Abstract

The intracellular protozoan Toxoplasma gondii is a widespread opportunistic parasite of humans and animals. Normally, T. gondii establishes itself within brain and skeletal muscle tissues, persisting for the life of the host. Initiating and sustaining strong T-cell-mediated immunity is crucial in preventing the emergence of T. gondii as a serious pathogen. The parasite induces high levels of gamma interferon (IFN-gamma) during initial infection as a result of early T-cell as well as natural killer (NK) cell activation. Induction of interleukin-12 by macrophages is a major mechanism driving early IFN-gamma synthesis.
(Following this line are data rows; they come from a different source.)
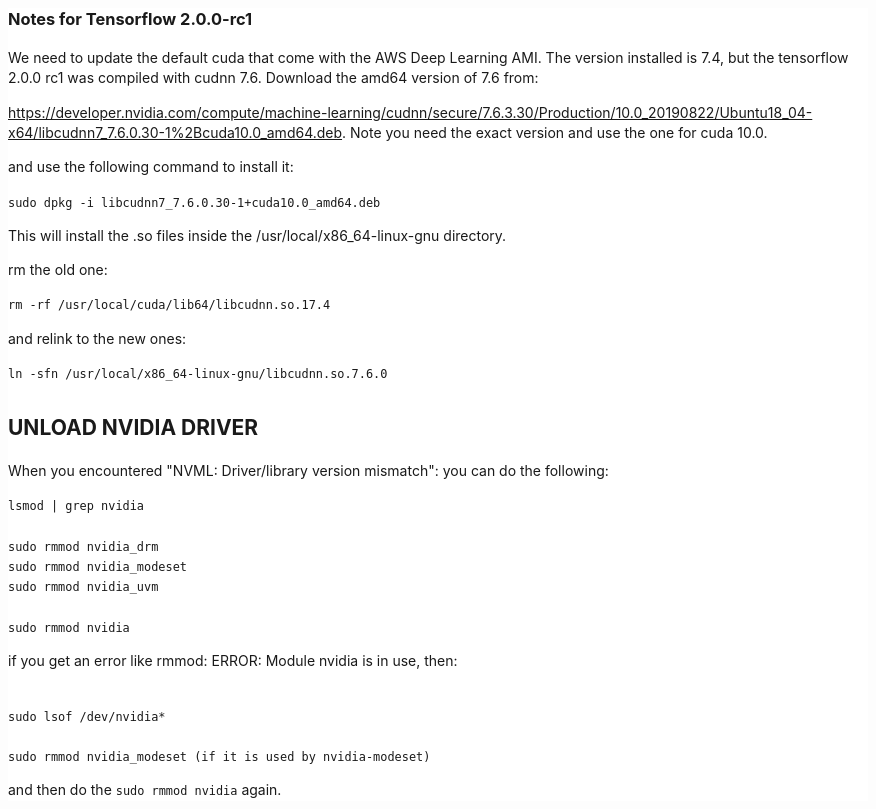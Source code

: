 ### Notes for Tensorflow 2.0.0-rc1

We need to update the default cuda that come with the AWS Deep Learning AMI. The version installed is 7.4, but the tensorflow 2.0.0 rc1 was compiled with cudnn 7.6.  Download the amd64 version of 7.6 from: 

https://developer.nvidia.com/compute/machine-learning/cudnn/secure/7.6.3.30/Production/10.0_20190822/Ubuntu18_04-x64/libcudnn7_7.6.0.30-1%2Bcuda10.0_amd64.deb. Note you need the exact version and use the one for cuda 10.0. 


and use the following command to install it: 

``sudo dpkg -i libcudnn7_7.6.0.30-1+cuda10.0_amd64.deb``

This will install the .so files inside the /usr/local/x86_64-linux-gnu directory. 

rm the old one: 

``rm -rf /usr/local/cuda/lib64/libcudnn.so.17.4``

and relink to the new ones: 

``ln -sfn /usr/local/x86_64-linux-gnu/libcudnn.so.7.6.0``


## UNLOAD NVIDIA DRIVER

When you encountered "NVML: Driver/library version mismatch": you can do the following:

```
lsmod | grep nvidia

sudo rmmod nvidia_drm
sudo rmmod nvidia_modeset
sudo rmmod nvidia_uvm

sudo rmmod nvidia

```

if you get an error like rmmod: ERROR: Module nvidia is in use, then:

```

sudo lsof /dev/nvidia*

sudo rmmod nvidia_modeset (if it is used by nvidia-modeset)

```

and then do the `sudo rmmod nvidia` again.





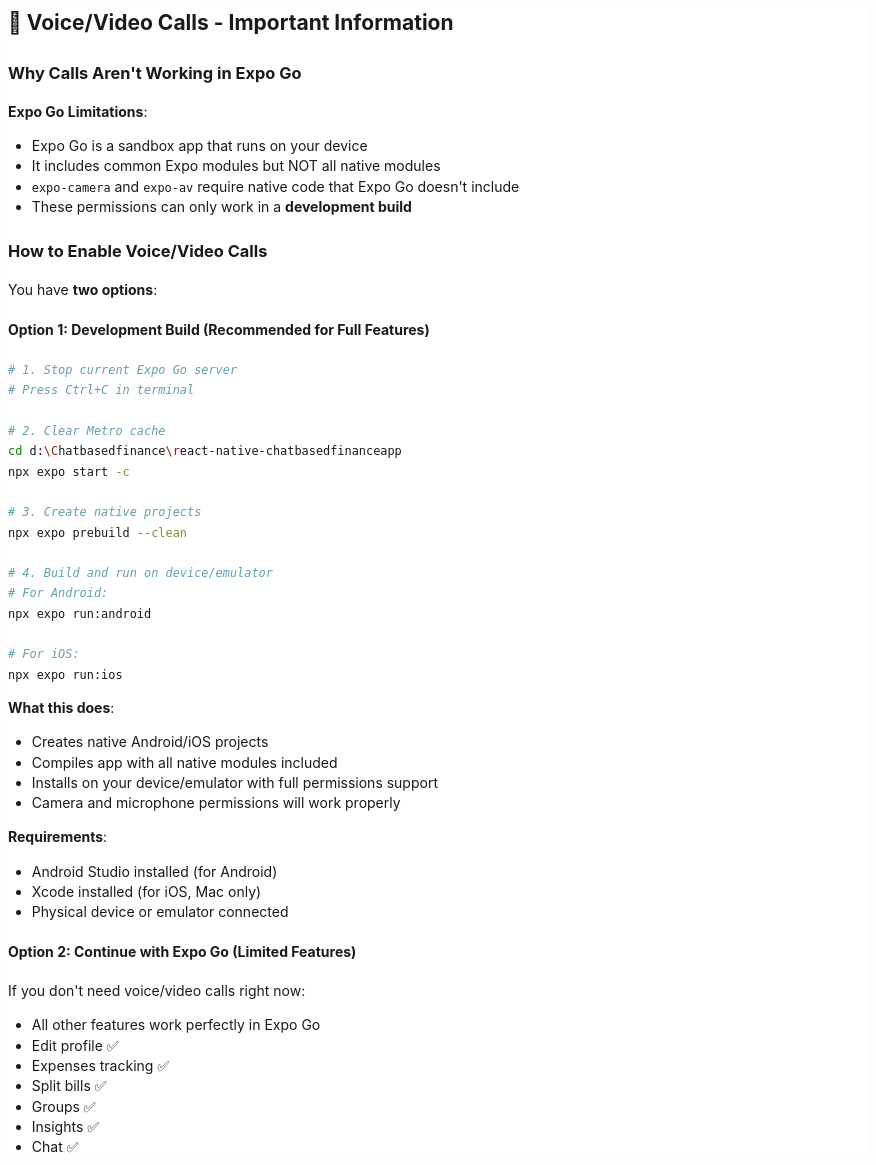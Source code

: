 
## 🎥 Voice/Video Calls - Important Information

### Why Calls Aren't Working in Expo Go

**Expo Go Limitations**:
- Expo Go is a sandbox app that runs on your device
- It includes common Expo modules but NOT all native modules
- `expo-camera` and `expo-av` require native code that Expo Go doesn't include
- These permissions can only work in a **development build**

### How to Enable Voice/Video Calls

You have **two options**:

#### **Option 1: Development Build (Recommended for Full Features)**

```bash
# 1. Stop current Expo Go server
# Press Ctrl+C in terminal

# 2. Clear Metro cache
cd d:\Chatbasedfinance\react-native-chatbasedfinanceapp
npx expo start -c

# 3. Create native projects
npx expo prebuild --clean

# 4. Build and run on device/emulator
# For Android:
npx expo run:android

# For iOS:
npx expo run:ios
```

**What this does**:
- Creates native Android/iOS projects
- Compiles app with all native modules included
- Installs on your device/emulator with full permissions support
- Camera and microphone permissions will work properly

**Requirements**:
- Android Studio installed (for Android)
- Xcode installed (for iOS, Mac only)
- Physical device or emulator connected

#### **Option 2: Continue with Expo Go (Limited Features)**

If you don't need voice/video calls right now:
- All other features work perfectly in Expo Go
- Edit profile ✅
- Expenses tracking ✅
- Split bills ✅
- Groups ✅
- Insights ✅
- Chat ✅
The latter cytokine, in addition to promoting the differentiation of Th1 effectors, is important in macrophage activation and acquisition of microbicidal functions, such as nitric oxide release. During chronic infection, parasite-specific T lymphocytes release high levels of IFN-gamma, which is required to prevent cyst reactivation. T-cell-mediated cytolytic activity against infected cells, while easily demonstrable, plays a secondary role to inflammatory cytokine production. While part of the clinical manifestations of toxoplasmosis results from direct tissue destruction by the parasite, inflammatory cytokine-mediated immunopathologic changes may also contribute to disease progression.